3.2. Termination of Lease Term. The Lease Term applicable to any Schedule A will
terminate upon the earliest to occur of any of the following events:
(a) The expiration of the Original Lease Term or any Renewal Lease Term
with respect to all items of Equipment described in a Schedule A and the non-renewal thereof in.
accordance with the terms and conditions of this Agreement; or
(b) The exercise by Lessee of the option granted under the provisions of
Sections 5.1 or 6.8 hereof to purchase the Equipment identified in such Schedule A; or
(c) Lessor's election to terminate this Agreement under Section 12.2 due to
Lessee's default hereunder or termination of this Agreement under the provisions of Section 3.3;
or
(d) The payment by Lessee of all Rental Payments in accordance with this
Agreement with respect to such Schedule A and any additional amounts required to be paid by
Lessee hereunder.
3.3. Non-appropriation. Subject to the provisions of Section 15 hereof, in the event
sufficient funds are not appropriated for the payment of all Rental Payments required to be paid
in the next succeeding Renewal Lease Term, then Lessee may terminate this Agreement at the
end of the Original Lease Term or the then current Renewal Lease Term, as the case may be, and
#765703v1 (BAPCC/Texas Lease Template) 5
Lessee shall not be obligated to make payment of the Rental Payments provided for in such
Schedule A beyond the Original Lease Term or the then current Renewal Lease Term, as the
case may be. LESSEE AGREES TO DELIVER NOTICE TO LESSOR OF SUCH
TERMINATION PROMPTLY AFTER ANY DECISION TO NON-APPROPRIATE IS MADE.
SECTION 4. RENTAL PAYMENTS.
4.1. Rental Payments to Constitute a Current Expense of Lessee.
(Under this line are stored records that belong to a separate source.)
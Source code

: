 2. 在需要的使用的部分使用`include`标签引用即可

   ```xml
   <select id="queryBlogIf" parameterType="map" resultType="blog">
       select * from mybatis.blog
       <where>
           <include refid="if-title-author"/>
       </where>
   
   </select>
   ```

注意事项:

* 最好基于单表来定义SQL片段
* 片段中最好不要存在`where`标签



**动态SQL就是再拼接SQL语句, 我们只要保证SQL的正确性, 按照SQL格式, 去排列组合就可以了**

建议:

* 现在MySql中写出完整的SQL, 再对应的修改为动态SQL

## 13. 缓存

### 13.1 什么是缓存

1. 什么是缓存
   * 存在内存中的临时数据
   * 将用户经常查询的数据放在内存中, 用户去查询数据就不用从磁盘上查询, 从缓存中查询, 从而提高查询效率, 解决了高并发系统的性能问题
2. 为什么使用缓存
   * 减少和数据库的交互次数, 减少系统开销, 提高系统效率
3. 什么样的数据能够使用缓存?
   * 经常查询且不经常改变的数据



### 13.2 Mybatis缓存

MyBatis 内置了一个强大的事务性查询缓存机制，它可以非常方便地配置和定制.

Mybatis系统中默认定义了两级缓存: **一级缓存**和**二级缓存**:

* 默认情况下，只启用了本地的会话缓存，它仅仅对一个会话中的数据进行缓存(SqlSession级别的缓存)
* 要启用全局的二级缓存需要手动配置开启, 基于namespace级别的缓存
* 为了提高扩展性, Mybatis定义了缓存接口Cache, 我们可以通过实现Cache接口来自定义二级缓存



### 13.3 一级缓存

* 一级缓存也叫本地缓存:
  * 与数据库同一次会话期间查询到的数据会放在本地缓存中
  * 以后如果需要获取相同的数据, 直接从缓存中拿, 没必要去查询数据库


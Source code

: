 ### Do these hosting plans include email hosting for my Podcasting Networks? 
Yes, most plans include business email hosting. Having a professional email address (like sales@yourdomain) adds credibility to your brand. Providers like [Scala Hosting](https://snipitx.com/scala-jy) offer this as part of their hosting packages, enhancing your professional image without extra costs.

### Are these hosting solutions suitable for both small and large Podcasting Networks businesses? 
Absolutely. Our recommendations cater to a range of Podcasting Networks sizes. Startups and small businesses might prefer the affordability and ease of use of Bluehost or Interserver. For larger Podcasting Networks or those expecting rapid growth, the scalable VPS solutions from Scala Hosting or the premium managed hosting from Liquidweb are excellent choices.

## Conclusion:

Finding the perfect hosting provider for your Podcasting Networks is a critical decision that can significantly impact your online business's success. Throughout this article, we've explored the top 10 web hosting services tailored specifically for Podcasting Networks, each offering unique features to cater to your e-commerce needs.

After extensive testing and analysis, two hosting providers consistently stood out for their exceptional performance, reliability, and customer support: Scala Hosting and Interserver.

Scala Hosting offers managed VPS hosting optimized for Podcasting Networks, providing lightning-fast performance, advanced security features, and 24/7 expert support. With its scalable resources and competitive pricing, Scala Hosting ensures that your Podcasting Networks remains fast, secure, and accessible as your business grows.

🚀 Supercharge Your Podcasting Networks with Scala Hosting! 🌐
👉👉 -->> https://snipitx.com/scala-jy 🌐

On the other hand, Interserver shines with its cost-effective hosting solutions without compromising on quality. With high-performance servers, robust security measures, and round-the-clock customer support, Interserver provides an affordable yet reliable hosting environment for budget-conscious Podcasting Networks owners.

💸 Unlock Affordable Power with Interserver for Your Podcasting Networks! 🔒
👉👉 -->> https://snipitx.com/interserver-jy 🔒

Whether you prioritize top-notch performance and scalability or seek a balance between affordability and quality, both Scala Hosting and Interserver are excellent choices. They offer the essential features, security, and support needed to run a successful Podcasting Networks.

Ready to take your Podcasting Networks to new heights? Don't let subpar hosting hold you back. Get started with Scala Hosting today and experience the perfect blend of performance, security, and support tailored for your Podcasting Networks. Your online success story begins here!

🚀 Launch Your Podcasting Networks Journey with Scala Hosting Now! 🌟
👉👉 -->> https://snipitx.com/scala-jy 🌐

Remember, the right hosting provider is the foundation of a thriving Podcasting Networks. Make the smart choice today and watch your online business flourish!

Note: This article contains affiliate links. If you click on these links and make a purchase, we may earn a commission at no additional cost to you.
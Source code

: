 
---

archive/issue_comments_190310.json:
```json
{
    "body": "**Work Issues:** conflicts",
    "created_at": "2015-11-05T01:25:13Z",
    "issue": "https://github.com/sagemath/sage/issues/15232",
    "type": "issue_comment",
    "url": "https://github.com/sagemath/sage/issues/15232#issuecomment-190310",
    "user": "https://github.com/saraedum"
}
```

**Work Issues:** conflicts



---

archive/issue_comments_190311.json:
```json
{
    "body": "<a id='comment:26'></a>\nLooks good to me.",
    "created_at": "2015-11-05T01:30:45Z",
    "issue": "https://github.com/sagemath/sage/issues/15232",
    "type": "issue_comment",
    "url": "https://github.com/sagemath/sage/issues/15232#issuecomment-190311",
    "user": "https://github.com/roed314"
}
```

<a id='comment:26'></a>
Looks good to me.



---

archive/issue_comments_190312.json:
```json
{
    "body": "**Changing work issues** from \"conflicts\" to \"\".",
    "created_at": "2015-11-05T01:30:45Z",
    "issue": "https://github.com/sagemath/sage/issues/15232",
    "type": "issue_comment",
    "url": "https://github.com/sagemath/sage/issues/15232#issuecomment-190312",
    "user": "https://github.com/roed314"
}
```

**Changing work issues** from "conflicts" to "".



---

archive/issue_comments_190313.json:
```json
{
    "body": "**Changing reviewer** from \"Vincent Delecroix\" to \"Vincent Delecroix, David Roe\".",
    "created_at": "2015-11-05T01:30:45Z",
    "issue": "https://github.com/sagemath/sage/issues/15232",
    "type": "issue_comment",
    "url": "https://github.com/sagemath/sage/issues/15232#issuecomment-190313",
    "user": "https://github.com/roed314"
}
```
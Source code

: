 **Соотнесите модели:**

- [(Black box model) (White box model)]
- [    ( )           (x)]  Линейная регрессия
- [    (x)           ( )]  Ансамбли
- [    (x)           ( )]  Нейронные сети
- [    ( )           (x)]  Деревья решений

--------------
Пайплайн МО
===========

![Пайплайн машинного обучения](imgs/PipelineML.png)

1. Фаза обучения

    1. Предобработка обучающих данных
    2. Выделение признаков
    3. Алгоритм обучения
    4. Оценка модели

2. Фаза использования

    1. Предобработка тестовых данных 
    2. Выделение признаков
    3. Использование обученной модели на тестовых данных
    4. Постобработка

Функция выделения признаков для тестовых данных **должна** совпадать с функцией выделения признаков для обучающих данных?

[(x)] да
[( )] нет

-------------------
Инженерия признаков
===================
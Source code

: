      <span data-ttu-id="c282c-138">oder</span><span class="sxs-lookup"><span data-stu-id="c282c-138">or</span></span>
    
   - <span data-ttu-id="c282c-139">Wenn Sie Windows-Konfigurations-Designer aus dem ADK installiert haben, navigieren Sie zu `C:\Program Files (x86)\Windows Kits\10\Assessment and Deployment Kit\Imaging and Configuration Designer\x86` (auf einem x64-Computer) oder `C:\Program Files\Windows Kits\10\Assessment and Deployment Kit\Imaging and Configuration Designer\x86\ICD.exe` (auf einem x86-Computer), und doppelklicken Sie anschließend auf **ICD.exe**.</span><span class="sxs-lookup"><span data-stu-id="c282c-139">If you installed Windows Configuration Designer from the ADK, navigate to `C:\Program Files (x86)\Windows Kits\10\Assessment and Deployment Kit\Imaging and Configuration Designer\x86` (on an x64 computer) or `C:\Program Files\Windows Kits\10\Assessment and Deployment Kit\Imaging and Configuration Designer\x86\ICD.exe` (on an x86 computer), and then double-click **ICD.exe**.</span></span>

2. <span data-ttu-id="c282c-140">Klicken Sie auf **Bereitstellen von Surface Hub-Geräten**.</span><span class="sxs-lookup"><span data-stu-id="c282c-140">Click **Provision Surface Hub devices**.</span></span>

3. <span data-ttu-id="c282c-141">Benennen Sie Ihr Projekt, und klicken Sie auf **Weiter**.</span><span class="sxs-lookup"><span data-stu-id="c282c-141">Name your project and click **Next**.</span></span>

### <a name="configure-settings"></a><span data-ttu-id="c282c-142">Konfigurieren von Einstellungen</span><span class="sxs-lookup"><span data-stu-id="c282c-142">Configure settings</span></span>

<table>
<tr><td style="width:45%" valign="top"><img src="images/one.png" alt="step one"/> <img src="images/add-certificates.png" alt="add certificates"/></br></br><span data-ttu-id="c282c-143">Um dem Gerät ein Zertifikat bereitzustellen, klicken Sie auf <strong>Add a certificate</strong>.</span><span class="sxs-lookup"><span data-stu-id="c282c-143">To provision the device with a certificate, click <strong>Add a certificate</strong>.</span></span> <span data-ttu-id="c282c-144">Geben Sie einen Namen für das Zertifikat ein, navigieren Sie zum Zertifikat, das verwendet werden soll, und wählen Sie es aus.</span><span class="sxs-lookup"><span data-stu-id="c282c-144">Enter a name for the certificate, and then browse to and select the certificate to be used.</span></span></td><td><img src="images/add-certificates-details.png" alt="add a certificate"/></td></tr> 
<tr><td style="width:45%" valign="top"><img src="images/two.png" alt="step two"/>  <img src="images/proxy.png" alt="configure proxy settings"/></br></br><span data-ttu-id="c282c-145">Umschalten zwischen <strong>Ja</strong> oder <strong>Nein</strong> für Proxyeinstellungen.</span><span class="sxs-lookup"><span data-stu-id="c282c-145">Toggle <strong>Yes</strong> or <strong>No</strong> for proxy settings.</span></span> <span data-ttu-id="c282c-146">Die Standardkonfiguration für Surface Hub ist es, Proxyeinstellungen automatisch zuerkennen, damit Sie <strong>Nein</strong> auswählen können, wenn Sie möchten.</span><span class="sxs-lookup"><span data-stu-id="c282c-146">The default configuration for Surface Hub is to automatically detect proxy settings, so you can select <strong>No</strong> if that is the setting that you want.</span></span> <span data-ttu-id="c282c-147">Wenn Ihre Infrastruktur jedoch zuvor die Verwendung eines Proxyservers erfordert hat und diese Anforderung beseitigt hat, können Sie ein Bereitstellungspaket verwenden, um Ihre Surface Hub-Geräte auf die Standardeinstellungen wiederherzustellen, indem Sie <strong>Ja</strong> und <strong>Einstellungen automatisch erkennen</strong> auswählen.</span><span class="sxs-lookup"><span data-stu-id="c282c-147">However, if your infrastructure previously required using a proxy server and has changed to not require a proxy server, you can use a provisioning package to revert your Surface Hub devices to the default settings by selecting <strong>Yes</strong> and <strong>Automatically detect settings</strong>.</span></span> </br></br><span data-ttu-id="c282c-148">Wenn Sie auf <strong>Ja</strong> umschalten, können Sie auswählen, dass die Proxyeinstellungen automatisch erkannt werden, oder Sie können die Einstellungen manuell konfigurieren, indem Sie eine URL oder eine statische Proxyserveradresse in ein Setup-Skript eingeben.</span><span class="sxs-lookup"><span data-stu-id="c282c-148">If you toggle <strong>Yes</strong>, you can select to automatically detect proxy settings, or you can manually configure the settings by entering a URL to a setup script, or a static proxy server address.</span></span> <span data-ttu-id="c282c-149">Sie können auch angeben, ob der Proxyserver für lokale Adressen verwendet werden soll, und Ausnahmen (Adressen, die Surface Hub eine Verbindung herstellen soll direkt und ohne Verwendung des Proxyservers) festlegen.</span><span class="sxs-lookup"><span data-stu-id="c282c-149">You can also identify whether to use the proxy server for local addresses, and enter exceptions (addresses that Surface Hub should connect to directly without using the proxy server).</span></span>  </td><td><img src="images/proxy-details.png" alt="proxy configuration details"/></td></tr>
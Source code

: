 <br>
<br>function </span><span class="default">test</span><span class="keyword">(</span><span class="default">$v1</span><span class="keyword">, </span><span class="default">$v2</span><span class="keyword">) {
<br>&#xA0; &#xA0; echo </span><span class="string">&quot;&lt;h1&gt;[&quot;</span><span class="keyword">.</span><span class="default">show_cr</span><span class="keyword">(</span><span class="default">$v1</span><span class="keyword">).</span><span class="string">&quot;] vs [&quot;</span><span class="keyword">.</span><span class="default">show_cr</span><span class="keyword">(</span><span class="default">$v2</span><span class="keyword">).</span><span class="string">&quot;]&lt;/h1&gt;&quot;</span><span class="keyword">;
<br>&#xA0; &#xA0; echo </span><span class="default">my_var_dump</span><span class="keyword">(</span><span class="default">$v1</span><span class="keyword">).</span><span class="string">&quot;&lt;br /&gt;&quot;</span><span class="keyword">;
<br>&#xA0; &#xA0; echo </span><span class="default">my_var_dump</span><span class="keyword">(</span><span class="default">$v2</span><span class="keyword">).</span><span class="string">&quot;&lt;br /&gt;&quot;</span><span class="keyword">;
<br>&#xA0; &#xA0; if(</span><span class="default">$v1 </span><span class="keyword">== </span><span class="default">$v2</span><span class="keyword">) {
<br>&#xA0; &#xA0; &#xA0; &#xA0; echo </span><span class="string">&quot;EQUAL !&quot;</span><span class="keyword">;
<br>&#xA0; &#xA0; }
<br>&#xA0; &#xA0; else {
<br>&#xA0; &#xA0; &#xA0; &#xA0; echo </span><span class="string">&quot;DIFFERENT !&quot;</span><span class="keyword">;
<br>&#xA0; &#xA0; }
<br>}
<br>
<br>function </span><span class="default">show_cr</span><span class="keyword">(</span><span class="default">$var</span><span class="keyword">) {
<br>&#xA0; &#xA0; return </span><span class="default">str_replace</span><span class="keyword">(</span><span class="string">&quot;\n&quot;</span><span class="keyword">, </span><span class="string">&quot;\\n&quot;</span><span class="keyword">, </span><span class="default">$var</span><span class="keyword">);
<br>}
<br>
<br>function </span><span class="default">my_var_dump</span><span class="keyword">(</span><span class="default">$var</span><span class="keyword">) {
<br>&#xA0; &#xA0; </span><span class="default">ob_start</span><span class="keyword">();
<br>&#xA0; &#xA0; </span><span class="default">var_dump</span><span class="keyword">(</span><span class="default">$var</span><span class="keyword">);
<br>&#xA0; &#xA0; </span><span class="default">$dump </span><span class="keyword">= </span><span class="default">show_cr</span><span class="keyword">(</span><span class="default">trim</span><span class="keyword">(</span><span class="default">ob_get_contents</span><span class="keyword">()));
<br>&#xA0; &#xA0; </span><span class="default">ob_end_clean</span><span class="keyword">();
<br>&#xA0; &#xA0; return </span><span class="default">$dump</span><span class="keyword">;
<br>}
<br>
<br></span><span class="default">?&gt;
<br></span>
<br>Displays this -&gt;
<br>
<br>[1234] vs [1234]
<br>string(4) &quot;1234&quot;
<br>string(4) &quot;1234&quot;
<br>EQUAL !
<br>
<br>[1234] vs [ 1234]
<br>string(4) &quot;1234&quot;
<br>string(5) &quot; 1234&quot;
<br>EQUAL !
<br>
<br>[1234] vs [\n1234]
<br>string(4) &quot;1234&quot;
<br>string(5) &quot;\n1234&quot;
Lessor and
Lessee understand and intend that the obligation of Lessee to pay Rental Payments hereunder
and under any Schedule A shall constitute a current expense of Lessee and shall not in any way
be construed to be a debt of Lessee in contravention of any applicable constitutional or statutory
limitations or requirements concerning the creation of indebtedness by Lessee, nor shall anything
construed herein constitute a pledge of the general tax revenues, funds or moneys of Lessee. No
provision, covenant or agreement contained in this Agreement or any obligation herein imposed
on Lessee, or the breach thereof, shall constitute or give rise to or impose upon Lessee a
pecuniary liability, a charge upon its general credit or taxing powers, (if any), or a pledge of its
general revenues. In making the provisions, covenants and agreements set forth in this
Agreement, Lessee has not obligated itself except with respect to the Equipment and the
application of Rental Payments to be paid by Lessee hereunder.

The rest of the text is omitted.